2015/11/19

オーストラリア住宅価格予測--2015~2016年 (2015.10月現在)

豪4大銀行の一角ナショナル・オーストラリア銀行(NAB)の見通し(2015年10月現在)によると、今後、シドニー、メルボルンは急減速、2016年にはブリスベンが上昇率1位となりそうです。

予測値(年間上昇率)のイメージが示されたグラフは以下のとおりです。


NAB Quarterly Australian Residential Property Survey

ブリスベンが1位といっても、年率5%弱で、力強い上昇とまでは言えません。シドニーの次の値上がり都市はブリスベンと過去2年ほど言われてきましたが、NABの見通しでは、ブームにまではならないようです。

もっとも、上記グラフに表れた傾向が続けば、シドニー、メルボルンは2017年にはマイナス成長となる可能性があります。今後2年間で言えば、ブリスベンが最も堅調な値上がりが期待できそうです。
家賃収入4~5%+キャピタルゲイン5%であれば、それほど悪い数字ではありません。

ただし、アナリストが出すこうした予測は、現在の傾向が続いたらというシナリオを前提とします。世界経済に予想外のことが起こったり、可能性が低いと想定されていたことが実際に起こった場合、おそらく異なる結果となります。

例えば、オーストラリアの景気が想定以上に悪化し、移民流入(人口増加)も減速したり、あるいは逆に、途上国でキャピタルフライトが起き、特定の都市に資金が流れ込んだ場合は、この予測とは異なる結果となるでしょう。

ところで、同レポートでは、外国人投資家の動向も紹介されています。

以下のようにビクトリア州(メルボルン)では、売りに出された新築マンションのうち28.5%を外国人投資家が購入したようです。

NAB Quarterly Australian Residential Property Survey 

もっとも、この数値には、豪国籍(永住権)を持つ親族など、海外からの投資であることを当局に報告する義務のない他者名義で購入する「裏口」は含まれていないため、実態の数値はさらに高いと言われています。
(豪当局は、ようやく今年から捜査権限を国税庁に移管し、本格的に取り締まるようになりました。罰則も厳格化されています)

また、3か月前に比べて、クイーンズランド州(ブリスベン、ゴールドコースト)の数値が上昇し、NSW州(シドニー)を上回るに至りました。
まだ割安とされるブリスベン、ゴールドコーストに外国人投資家の目も向き始めたようです。

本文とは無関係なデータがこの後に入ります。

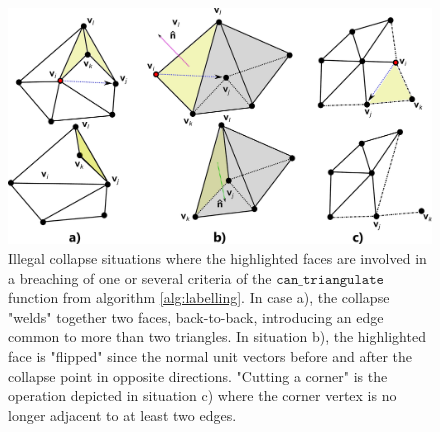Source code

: \documentclass[graybox]{svmult}
\begin{document}
\begin{figure}[htb]
	\centering 
	\includegraphics[width=.95\columnwidth]{forbidden_collapses.pdf} 
	\caption{Illegal collapse situations where the highlighted faces are involved in a breaching of one or several criteria of the $\mathtt{can\_triangulate}$ function from algorithm  \ref{alg:labelling}. In case a), the collapse "welds" together two faces, back-to-back, introducing an edge common to more than two triangles. In situation b), the highlighted face is "flipped" since the normal unit vectors before and after the collapse point in opposite directions. "Cutting a corner" is the operation depicted in situation c) where the corner vertex is no longer adjacent to at least two edges.} 
	\label{fig_cds:forbidden_collapses} 
\end{figure}
\end{document}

一方、日本でも「シドニーでは普通の戸建てが1億円」と報道され、オーストラリアの不動産はバブルではないか、大丈夫かと聞かれることもあります。

確かに、現状、適正価格よりは割高と言われていますが、「普通の戸建て」と言っても、平均的な敷地面積は400~600㎡あります。

今、東京の練馬区(平和台駅徒歩7分)で、175㎡の敷地で1億円で売りに出ている中古戸建が見当たりますが、平米単価で見れば、東京のほうがよほど高いです。
ただ、オーストラリアでは、戸建てもマンションも、ロットが大きいため、「戸当たり」で見た価格はどうしても高くなりがちです。

日本の1980年代後半のバブルでは、ピーク時、新宿の新築ワンルームが1億円で売れたと聞いています。専有面積20㎡程度と思いますが、平米単価500万円と、これこそが正真正銘のバブル価格です。

現在建築中の、目黒駅前のマンションが平米単価200万円程度のようです。好立地ではありますが、千代田区の番町や港区の麻布、赤坂と比べ、東京の一等地の中の一等地とまでは言えません。
それが平米200万円するのであれば、シドニーの価格も都市の規模に比して割高ではあるものの、バブルと喧伝されるほどではなかろうと思います。